An “official communication” from early June demanded that all Engineering and Computing postgraduate students take part in the Curtin Engineering & Computing Research Colloquium. Those who didn’t might be placed on “conditional status”, the message warned.
A slightly rebellious instinct led me to think of ways to obey the letter but not the spirit of this new requirement. Particularly, the fact that previous colloquiums have been published online introduced some interesting possibilities:
- a randomly-generated talk;
- a discussion of some inventively embarrassing new kind of pseudo-science/quackery; or
- the recitation of a poem.
In the end I yielded, and on the day (August 25) I gave a reasonably serious and possibly even somewhat comprehensible talk on a controlled experiment I’d conducted on defect detection in software inspections.

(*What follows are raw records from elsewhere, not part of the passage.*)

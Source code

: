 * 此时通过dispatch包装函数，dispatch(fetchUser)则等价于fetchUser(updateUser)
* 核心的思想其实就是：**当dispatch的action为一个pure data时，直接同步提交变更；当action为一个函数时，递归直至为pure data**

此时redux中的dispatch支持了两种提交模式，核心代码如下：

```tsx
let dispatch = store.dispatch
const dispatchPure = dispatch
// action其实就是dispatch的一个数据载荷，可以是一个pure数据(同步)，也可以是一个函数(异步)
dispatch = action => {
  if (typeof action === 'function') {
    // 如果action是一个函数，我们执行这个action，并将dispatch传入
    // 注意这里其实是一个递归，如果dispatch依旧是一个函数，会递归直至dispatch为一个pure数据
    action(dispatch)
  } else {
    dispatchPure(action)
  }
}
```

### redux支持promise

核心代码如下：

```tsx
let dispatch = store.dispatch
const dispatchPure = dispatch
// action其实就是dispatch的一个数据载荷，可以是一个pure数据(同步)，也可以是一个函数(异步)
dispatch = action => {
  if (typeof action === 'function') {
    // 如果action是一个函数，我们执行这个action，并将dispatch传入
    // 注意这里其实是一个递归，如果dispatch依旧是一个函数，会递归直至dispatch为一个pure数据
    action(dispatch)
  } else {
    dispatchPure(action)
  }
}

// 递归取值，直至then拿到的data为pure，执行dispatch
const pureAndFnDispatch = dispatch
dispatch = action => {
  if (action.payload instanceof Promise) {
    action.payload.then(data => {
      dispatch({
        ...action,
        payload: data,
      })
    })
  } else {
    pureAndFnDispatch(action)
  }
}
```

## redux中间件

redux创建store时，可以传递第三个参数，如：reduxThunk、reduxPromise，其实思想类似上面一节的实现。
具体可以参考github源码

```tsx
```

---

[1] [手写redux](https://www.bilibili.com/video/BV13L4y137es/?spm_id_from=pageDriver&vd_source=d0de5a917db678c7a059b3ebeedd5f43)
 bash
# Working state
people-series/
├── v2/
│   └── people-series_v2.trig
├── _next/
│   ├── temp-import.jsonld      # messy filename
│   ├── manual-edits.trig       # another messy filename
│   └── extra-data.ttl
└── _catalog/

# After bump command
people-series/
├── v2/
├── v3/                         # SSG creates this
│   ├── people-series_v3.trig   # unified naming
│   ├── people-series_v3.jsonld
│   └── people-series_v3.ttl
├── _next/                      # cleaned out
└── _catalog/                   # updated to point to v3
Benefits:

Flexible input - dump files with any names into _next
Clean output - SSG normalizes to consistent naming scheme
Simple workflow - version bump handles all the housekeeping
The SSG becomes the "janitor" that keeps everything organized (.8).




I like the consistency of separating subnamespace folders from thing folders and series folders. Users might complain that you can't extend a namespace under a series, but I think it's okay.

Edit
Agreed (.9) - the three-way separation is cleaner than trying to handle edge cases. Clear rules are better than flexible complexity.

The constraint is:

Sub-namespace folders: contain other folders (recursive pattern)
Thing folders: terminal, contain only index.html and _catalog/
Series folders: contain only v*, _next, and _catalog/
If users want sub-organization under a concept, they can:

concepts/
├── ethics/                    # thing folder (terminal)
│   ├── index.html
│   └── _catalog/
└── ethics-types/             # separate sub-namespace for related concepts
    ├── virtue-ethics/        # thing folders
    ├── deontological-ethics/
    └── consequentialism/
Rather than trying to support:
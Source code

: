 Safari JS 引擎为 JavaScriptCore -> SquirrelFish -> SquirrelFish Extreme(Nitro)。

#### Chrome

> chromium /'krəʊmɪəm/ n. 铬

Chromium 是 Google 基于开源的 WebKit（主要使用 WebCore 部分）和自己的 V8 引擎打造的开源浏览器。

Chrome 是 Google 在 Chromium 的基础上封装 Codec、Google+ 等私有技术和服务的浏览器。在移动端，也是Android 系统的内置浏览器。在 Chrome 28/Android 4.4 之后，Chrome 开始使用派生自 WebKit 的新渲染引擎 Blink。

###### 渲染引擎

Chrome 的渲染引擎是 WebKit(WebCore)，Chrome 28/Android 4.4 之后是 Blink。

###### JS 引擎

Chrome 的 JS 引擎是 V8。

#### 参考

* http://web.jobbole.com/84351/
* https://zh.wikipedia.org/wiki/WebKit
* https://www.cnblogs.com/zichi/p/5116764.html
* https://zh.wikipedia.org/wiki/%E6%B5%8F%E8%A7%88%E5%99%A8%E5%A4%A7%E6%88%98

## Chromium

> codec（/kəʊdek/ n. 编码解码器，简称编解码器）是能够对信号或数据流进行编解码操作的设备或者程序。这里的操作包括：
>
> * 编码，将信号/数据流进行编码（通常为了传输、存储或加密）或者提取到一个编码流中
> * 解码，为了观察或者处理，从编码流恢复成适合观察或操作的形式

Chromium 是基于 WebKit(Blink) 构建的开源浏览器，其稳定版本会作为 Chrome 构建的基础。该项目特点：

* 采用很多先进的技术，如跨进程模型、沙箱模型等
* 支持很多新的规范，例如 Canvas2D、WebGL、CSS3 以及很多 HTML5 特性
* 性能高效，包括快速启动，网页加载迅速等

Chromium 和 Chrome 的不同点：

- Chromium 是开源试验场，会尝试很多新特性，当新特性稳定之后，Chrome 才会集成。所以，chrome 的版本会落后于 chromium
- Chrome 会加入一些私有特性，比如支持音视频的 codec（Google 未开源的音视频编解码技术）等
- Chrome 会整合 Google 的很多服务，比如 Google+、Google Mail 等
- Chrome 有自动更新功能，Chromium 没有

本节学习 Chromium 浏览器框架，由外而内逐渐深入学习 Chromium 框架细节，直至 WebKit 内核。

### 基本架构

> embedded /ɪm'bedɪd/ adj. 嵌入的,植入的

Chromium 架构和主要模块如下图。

A while afterwards, I received in the mail a certificate of participation, certifying that I had indeed given the talk I had given. It felt a little awkward. Giving a 15 minute talk isn’t something I’d have thought deserving of a certificate. It might be useful for proving that I’ve done it, since it now appears to be a course requirement, but a simple note would have sufficed.
Interestingly, I later received another certificate, identical except that my thesis title had been substituted for the actual title of my talk. In essence, I now have a piece of paper, signed personally by the Dean of Engineering, certifying that I’ve given a talk that never happened.